Fantasy novel by Travis Baldree

Bookshops & Bonedust is a fantasy novel written by American author Travis Baldree. It was first published in trade paperback and ebook by Tor Books and in audiobook by Macmillan Audio in November, 2023. It is a prequel to the author's 2022 novel Legends & Lattes.

==Plot==
Viv is an orc mercenary who is contracted to fight the necromancer Varine the Pale. Her leg is injured in her very first fight, and her boss leaves her in the town of Murk to recover.
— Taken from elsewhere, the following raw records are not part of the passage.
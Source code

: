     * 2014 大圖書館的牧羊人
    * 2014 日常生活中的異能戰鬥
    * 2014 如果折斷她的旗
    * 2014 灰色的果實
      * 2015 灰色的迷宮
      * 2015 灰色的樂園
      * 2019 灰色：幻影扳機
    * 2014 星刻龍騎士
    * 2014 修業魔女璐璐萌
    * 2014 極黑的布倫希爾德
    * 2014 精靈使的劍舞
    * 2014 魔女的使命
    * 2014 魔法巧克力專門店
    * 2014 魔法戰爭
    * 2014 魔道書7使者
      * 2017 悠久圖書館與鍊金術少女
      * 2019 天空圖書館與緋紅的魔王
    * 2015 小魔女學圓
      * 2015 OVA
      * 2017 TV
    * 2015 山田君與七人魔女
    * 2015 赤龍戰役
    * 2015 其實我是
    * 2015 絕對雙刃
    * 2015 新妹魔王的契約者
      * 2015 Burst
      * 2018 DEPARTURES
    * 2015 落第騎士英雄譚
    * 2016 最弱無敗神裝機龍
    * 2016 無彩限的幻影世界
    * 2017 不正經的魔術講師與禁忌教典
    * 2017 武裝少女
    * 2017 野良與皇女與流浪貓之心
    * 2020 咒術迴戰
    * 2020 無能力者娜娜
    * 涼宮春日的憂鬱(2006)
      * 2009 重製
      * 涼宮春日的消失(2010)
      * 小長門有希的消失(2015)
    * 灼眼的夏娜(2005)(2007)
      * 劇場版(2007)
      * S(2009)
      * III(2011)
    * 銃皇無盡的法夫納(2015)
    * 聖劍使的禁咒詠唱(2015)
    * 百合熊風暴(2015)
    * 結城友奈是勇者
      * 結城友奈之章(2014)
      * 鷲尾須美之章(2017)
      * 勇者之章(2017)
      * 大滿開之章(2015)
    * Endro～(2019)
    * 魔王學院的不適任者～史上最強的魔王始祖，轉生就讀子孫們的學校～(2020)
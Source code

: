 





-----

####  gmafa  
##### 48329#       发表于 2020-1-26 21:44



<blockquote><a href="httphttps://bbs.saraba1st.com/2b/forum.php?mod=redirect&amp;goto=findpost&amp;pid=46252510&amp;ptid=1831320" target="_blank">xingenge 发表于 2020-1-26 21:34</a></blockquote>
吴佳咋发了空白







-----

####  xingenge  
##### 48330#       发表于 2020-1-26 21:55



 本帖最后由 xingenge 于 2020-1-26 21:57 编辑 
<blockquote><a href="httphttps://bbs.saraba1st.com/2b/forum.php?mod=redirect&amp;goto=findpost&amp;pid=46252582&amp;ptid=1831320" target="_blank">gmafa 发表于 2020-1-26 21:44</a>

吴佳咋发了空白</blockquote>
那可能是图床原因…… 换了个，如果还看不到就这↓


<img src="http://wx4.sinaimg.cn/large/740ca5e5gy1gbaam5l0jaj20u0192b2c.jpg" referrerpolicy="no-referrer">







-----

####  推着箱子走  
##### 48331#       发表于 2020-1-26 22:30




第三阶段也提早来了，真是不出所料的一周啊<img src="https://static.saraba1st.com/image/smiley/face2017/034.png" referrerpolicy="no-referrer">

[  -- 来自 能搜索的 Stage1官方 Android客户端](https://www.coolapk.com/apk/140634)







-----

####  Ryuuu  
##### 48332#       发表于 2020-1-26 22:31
In Murk, Viv befriends a bookseller named Fern. She also meets the gnome Gallina and begins a summer romance with a dwarf baker named Maylee. Throughout the next few weeks, Viv grows close with her new companions. Gallina attempts to convince Viv to advocate for her admission to her mercenary company. They renovate Fern’s struggling bookshop, invite a local author for a book signing, and begin a book club.

One day while working in Fern’s shop, Viv fights with a man named Balthus. Viv, Gallina, and Balthus spend the night in jail, but he escapes. His corpse is later found, revealing him to be a necromancer. Viv, Gallina, and Fern find that Balthus’s satchel contains an enslaved skeleton named Satchel. Balthus had stolen Satchel from Varine and fled; he had also planted a stolen tome in Fern’s bookstore. The book is used as a magical storage container. Viv draws a greatsword, Blackblood, from it, which alerts Varine.

Varine arrives in Murk along with her undead army in an attempt to recover the book from Fern's bookstore. The necromancer take Fern and Gallina captive before Viv and her friends kill Varine and free Satchel. Viv’s mercenary company returns to town and she leaves her new friends behind.

In an epilogue twenty years later, now the proprietor of her own cafe, Viv receives a letter from Fern and they plan to meet up again.

==Reception==
Marlene Harris in a starred "Pick of the Month" review in Library Journal, calls the novel "a fantasy story with many of the same pleasures that cozy mysteries offer their readers," and "the perfect place for readers to start Baldree's cozy fantasy series where folks band together for good, and evil is conquered through cleverness and friendship." She characterizes it as "a lovely coming-of-age story about a character trained for war who learns that there's more to life than endless battles," noting that "[w]hat makes the story special is the way that so many stock fantasy archetypes are cast against type and find new modes of prospering that don't involve big weapons and bigger wars."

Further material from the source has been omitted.